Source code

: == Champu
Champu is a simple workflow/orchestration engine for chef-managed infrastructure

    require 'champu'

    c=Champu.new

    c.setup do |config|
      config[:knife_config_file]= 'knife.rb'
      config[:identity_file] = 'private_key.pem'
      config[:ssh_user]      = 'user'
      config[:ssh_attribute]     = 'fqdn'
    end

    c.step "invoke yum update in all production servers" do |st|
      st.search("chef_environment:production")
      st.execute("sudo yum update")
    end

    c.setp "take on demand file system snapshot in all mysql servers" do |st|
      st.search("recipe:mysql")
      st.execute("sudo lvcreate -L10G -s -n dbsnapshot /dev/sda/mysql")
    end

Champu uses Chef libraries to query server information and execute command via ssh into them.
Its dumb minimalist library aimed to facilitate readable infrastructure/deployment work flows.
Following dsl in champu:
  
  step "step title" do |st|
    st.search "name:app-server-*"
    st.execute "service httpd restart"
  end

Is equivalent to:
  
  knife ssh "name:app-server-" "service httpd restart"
══════════════════════════════
What you will do:
The answer must be a word-for-word transcription of every record above.

Task answer:
Source code

: == Champu
Champu is a simple workflow/orchestration engine for chef-managed infrastructure

    require 'champu'

    c=Champu.new

    c.setup do |config|
      config[:knife_config_file]= 'knife.rb'
      config[:identity_file] = 'private_key.pem'
      config[:ssh_user]      = 'user'
      config[:ssh_attribute]     = 'fqdn'
    end

    c.step "invoke yum update in all production servers" do |st|
      st.search("chef_environment:production")
      st.execute("sudo yum update")
    end

    c.setp "take on demand file system snapshot in all mysql servers" do |st|
      st.search("recipe:mysql")
      st.execute("sudo lvcreate -L10G -s -n dbsnapshot /dev/sda/mysql")
    end

Champu uses Chef libraries to query server information and execute command via ssh into them.
Its dumb minimalist library aimed to facilitate readable infrastructure/deployment work flows.
Following dsl in champu:
  
  step "step title" do |st|
    st.search "name:app-server-*"
    st.execute "service httpd restart"
  end

Is equivalent to:
  
  knife ssh "name:app-server-" "service httpd restart"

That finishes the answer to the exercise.